Murid Tiri : Suara yang Tidak Didengar Guru Pendamping Khusus
Di sekolah-sekolah yang mengklaim diri sebagai "sekolah inklusi", ada satu ironi yang kerap terjadi secara diam-diam: guru pendamping, mereka yang setiap hari berdiri paling dekat dengan anak-anak berkebutuhan khusus (ABK), justru seringkali tak mendapat tempat di ruang pengambilan keputusan. Mereka duduk di kelas, bekerja penuh hati, memahami ritme unik tiap anak yang mereka dampingi namun dalam rapat guru, pertemuan kurikulum, atau penyusunan evaluasi pembelajaran, suara mereka menguap entah ke mana.
Inilah fenomena murid tiri, tapi bukan pada murid. Melainkan pada gurunya. Guru pendamping seolah menjadi "guru tiri" dalam sistem pendidikan kita ada tapi tidak dianggap, hadir tapi tak dilibatkan. Padahal, keberadaan guru pendamping adalah elemen utama dalam implementasi pendidikan inklusif yang berkualitas. Dalam konsep pendidikan inklusif yang diusung oleh UNESCO (2009), sekolah harus mampu menyesuaikan diri terhadap kebutuhan semua siswa, bukan sebaliknya. Untuk itu, keterlibatan semua aktor pendidikan terutama mereka yang bekerja langsung dengan siswa berkebutuhan khusus menjadi mutlak.
Namun kenyataan berkata lain. Studi yang dilakukan oleh Sulistyorini (2021) di sejumlah sekolah negeri di Jawa Timur menunjukkan bahwa hanya 28% guru pendamping yang secara rutin dilibatkan dalam rapat kurikulum atau pertemuan evaluasi siswa. Bahkan, sebagian besar dari mereka tidak pernah mendapatkan akses terhadap hasil asesmen siswa, meskipun mereka yang paling intens berinteraksi dengan siswa tersebut di dalam kelas.
Lebih jauh lagi, dalam riset oleh Wardani dan Widiastuti (2020) disebutkan bahwa banyak sekolah masih belum memiliki pemahaman utuh tentang peran guru pendamping.

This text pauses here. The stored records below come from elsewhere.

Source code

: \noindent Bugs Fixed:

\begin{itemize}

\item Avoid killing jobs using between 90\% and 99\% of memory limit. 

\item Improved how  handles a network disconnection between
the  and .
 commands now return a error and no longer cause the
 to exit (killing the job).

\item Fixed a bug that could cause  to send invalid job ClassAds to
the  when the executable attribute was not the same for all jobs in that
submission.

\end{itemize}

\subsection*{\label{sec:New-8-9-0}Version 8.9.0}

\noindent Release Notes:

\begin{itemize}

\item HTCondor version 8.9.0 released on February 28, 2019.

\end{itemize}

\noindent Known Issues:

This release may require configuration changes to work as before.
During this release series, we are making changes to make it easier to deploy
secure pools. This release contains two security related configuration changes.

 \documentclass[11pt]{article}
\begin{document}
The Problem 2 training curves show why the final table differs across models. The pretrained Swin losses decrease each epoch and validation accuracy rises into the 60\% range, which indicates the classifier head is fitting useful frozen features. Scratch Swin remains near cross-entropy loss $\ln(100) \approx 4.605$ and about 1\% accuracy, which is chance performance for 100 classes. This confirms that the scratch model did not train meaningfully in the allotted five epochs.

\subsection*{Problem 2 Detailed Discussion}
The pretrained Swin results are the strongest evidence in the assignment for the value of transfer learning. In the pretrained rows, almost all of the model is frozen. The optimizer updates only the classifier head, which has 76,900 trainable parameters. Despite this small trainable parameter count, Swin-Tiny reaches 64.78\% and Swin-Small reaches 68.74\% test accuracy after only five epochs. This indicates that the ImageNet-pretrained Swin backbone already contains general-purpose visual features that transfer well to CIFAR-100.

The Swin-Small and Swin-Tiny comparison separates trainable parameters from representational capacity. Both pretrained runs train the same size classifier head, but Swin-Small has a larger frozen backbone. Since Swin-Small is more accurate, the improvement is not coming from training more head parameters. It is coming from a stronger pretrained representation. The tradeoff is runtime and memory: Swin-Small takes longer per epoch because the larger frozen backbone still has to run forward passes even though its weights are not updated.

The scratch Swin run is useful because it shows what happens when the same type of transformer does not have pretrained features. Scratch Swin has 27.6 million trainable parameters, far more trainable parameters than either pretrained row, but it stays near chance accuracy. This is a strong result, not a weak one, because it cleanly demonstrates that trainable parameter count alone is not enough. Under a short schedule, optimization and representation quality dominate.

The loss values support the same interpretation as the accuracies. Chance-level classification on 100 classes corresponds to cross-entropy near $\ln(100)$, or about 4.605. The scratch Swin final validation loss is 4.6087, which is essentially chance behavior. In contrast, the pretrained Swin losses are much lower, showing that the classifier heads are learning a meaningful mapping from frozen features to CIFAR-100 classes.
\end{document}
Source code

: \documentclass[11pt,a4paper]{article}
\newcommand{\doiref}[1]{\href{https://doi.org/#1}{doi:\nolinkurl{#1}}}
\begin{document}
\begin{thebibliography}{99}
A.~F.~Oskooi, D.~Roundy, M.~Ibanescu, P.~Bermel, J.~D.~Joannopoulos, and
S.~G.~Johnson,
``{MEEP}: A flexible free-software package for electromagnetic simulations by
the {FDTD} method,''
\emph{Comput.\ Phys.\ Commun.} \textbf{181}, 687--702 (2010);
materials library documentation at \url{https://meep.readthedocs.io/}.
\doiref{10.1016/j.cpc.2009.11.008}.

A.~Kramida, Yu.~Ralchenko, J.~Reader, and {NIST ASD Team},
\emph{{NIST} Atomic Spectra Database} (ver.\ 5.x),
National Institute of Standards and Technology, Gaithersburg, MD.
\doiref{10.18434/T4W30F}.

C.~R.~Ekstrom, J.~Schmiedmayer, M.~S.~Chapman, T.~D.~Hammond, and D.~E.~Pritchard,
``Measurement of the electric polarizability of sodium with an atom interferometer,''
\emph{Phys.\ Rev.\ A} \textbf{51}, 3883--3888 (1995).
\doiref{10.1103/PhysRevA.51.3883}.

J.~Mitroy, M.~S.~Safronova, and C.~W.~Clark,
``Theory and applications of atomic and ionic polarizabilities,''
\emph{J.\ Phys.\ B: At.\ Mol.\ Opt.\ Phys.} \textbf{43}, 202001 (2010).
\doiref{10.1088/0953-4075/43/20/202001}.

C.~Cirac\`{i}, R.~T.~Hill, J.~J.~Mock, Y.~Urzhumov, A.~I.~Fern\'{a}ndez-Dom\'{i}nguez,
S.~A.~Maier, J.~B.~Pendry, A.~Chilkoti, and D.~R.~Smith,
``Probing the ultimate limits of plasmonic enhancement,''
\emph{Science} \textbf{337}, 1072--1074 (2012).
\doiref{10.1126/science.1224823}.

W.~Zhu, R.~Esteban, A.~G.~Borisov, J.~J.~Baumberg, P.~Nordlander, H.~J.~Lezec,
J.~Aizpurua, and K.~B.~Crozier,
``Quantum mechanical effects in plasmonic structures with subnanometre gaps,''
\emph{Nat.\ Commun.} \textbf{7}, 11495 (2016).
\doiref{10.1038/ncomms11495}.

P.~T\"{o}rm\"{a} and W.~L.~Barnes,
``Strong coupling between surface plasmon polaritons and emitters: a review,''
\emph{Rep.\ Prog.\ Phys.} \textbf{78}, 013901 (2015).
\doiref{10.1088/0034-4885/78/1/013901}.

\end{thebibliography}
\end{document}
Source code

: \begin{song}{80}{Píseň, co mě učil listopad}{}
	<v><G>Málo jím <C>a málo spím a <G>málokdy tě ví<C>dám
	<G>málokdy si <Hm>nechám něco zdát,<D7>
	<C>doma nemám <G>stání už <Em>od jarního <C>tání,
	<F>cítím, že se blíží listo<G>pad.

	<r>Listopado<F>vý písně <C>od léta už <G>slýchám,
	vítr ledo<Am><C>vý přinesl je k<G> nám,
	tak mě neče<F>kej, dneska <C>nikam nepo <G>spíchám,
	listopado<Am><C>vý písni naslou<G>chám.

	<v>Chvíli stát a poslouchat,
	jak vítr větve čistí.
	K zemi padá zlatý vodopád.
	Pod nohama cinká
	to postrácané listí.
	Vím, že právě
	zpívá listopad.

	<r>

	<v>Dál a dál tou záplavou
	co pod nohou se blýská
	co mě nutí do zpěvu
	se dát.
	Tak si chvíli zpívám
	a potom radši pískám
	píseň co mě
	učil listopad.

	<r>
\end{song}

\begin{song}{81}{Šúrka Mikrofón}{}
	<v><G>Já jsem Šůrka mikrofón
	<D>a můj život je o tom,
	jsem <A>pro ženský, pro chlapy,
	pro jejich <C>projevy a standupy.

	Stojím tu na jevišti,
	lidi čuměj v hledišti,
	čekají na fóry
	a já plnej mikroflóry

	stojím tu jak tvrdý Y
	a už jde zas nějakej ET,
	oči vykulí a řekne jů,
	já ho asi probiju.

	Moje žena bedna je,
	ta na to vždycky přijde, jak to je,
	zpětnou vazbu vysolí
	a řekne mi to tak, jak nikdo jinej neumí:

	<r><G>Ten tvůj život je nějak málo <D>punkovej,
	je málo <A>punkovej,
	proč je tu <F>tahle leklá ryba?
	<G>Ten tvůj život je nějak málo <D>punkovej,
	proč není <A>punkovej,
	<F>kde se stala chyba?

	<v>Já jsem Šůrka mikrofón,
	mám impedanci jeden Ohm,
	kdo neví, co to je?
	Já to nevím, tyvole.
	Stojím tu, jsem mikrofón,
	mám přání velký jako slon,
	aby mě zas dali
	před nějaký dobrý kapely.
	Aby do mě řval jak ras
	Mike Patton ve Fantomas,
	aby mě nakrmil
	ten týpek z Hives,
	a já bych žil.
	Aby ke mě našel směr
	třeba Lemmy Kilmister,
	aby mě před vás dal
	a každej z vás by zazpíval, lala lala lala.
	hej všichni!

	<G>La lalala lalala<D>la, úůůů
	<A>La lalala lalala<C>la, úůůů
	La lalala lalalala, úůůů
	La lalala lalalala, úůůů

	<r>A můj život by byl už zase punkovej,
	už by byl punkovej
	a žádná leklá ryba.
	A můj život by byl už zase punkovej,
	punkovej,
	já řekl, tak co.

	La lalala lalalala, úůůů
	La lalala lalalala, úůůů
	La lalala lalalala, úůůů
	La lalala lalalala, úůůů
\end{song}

Mereka dianggap "pengasuh" atau "penjaga anak ABK", bukan mitra profesional dalam proses belajar-mengajar. Ini menunjukkan rendahnya literasi pendidikan inklusi di kalangan pengambil kebijakan sekolah.
Guru pendamping bukan sekadar pelengkap. Mereka adalah mata, telinga, dan hati tambahan bagi anak-anak yang membutuhkan strategi belajar berbeda. Dalam Inclusive Education Theory yang dikembangkan oleh Florian dan Black-Hawkins (2007), disebutkan bahwa keberhasilan inklusi tidak bergantung pada kemampuan siswa untuk beradaptasi, melainkan pada kemampuan sekolah untuk bertransformasi mengikuti kebutuhan siswanya. Guru pendamping berada di garda depan transformasi ini. Mereka adalah jembatan antara anak-anak dengan kebutuhan unik dan sistem pembelajaran yang cenderung satu arah. Ketika mereka tidak dilibatkan dalam perencanaan, yang dirugikan bukan hanya mereka, tapi juga anak-anak yang mereka dampingi.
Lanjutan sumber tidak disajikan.